I’ve basically loaded up HP DL 380 G10 machines just as used in the POC with the maximum amount -realistically possible- which is 4 T4 cards at once per physical HP host server. However, this directly restricts the maximum number of users I can load up on servers. Without vGPU acceleration I’ve easily tested up to 30 ccu per virtual server whereas with a 8GB vGPU profile assigned to that same virtual server the maximum ccu becomes restricted to 15-20max because of the limited framebuffer memory available and the fact that a server hard crashes (hangs) when the limit is exceeded so you can never risk to scale up to maximum density. 8 of those virtual servers means I cannot assign more than a 8GB vGPU profile per server using the current generation (T4) of vGPU cards.

So in other words I basically need at least double of the current amount of memory in order to be safe for now and the upcoming years and be able to use the full potential of my servers. Until such cards are avaliable I’m forced to scale down the max number of users by 30%-40% because of the T4 memory limit. So I see no other option than to pray for successor cards with at least double the amount of memory.

Addendum: I have 768GB of memory on each HP physical server and 2 Intel Xeon 6254 so currently each of the 8 virtual servers has access to a dedicated 16 cores and 64GB of dedicated memory which I could even easily increase up to almost 96GB. So no problems there.

Hi

Thanks for the update.

Not that it’s any consolation, but if you’d used the M10, you’d still be having the exact same issue. I know the 8GB limitation has been reported before, hopefully when the next GPU models arrive there’ll be a specific model targeted at higher density.

Out of interest, what else is installed in the remaining PCIe Slots that’s stopping you adding more T4s?

Both HP and NVIDIA are showing that the DL380 G10 will support up to 7x T4s now. The T4s can go in either the x8 or x16 slots (or both) with this use case if that helps.

Regards

MG

Thx for your answer MrGrid.

To my current knowledge based on extended research into the existing HP riser possibilities (from the POC time till right before the purchase of these servers) and manually installing those extra risers myself as well I’ve verified that the absolute maximum of simultaneously available 16x slots in an HP DL380 G10 server is limited to 5, not 7. Especially if you want to make sure you can add external power to those slots (for e.g future beefy nvidia vGPU cards like the generations before T4) May I ask what source of information mentions that 7 PCIE 16x slots is possible ?

Since we need the original riser with extra 4x/8x slots etc for some 10Gb+ PCIE Nic and/or PCIE solid state drive functionality options we have explicitly chosen not to sacrifice the entire default riser with all its extra functionality just in order to have 2 PCIE 16x slots instead of the one PCIE 16x which is already present on that riser by default.
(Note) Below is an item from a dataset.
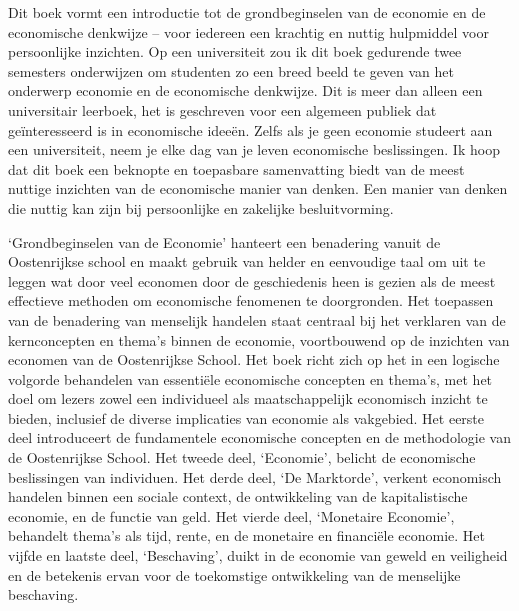 Dit boek vormt een introductie tot de grondbeginselen van de economie en de economische denkwijze – voor iedereen een krachtig en nuttig hulpmiddel voor persoonlijke inzichten. Op een universiteit zou ik dit boek gedurende twee semesters onderwijzen om studenten zo een breed beeld te geven van het onderwerp economie en de economische denkwijze. Dit is meer dan alleen een universitair leerboek, het is geschreven voor een algemeen publiek dat geïnteresseerd is in economische ideeën. Zelfs als je geen economie studeert aan een universiteit, neem je elke dag van je leven economische beslissingen. Ik hoop dat dit boek een beknopte en toepasbare samenvatting biedt van de meest nuttige inzichten van de economische manier van denken. Een manier van denken die nuttig kan zijn bij persoonlijke en zakelijke besluitvorming.

`Grondbeginselen van de Economie' hanteert een benadering vanuit de Oostenrijkse school en maakt gebruik van helder en eenvoudige taal om uit te leggen wat door veel economen door de geschiedenis heen is gezien als de meest effectieve methoden om economische fenomenen te doorgronden. Het toepassen van de benadering van menselijk handelen staat centraal bij het verklaren van de kernconcepten en thema's binnen de economie, voortbouwend op de inzichten van economen van de Oostenrijkse School. Het boek richt zich op het in een logische volgorde behandelen van essentiële economische concepten en thema's, met het doel om lezers zowel een individueel als maatschappelijk economisch inzicht te bieden, inclusief de diverse implicaties van economie als vakgebied. Het eerste deel introduceert de fundamentele economische concepten en de methodologie van de Oostenrijkse School. Het tweede deel, `Economie', belicht de economische beslissingen van individuen. Het derde deel, `De Marktorde', verkent economisch handelen binnen een sociale context, de ontwikkeling van de kapitalistische economie, en de functie van geld. Het vierde deel, `Monetaire Economie', behandelt thema's als tijd, rente, en de monetaire en financiële economie. Het vijfde en laatste deel, `Beschaving', duikt in de economie van geweld en veiligheid en de betekenis ervan voor de toekomstige ontwikkeling van de menselijke beschaving.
So this way our maximum possible of 5 becomes 4 while not having to sacrifice all extra functionality of the default riser which is the most versatile and future proof configuration imho based on my research into all possibilities.

For reference, I used the following sources when preparing my POC and purchase:

(matrix on page 9 shows all Riser options and combinations)

(The T4 Datasheet clearly shows "System interface" PCIE x16 so I knew I could not consider alternative risers with e.g more x8 slots instead of fewer x16 slots)

Besides all that I have to note that even if 7 PCIE x16 slots would have been possible and we were to chose to go that route, even then I would still not be able to provide all of my 8 virtual servers (and room for more) with 16Gb of framebuffer memory so Ideally I’m hoping for 4 future vGPU adapters with around 32-48GB dynamically divisible memory each and then I can maximize the full potential.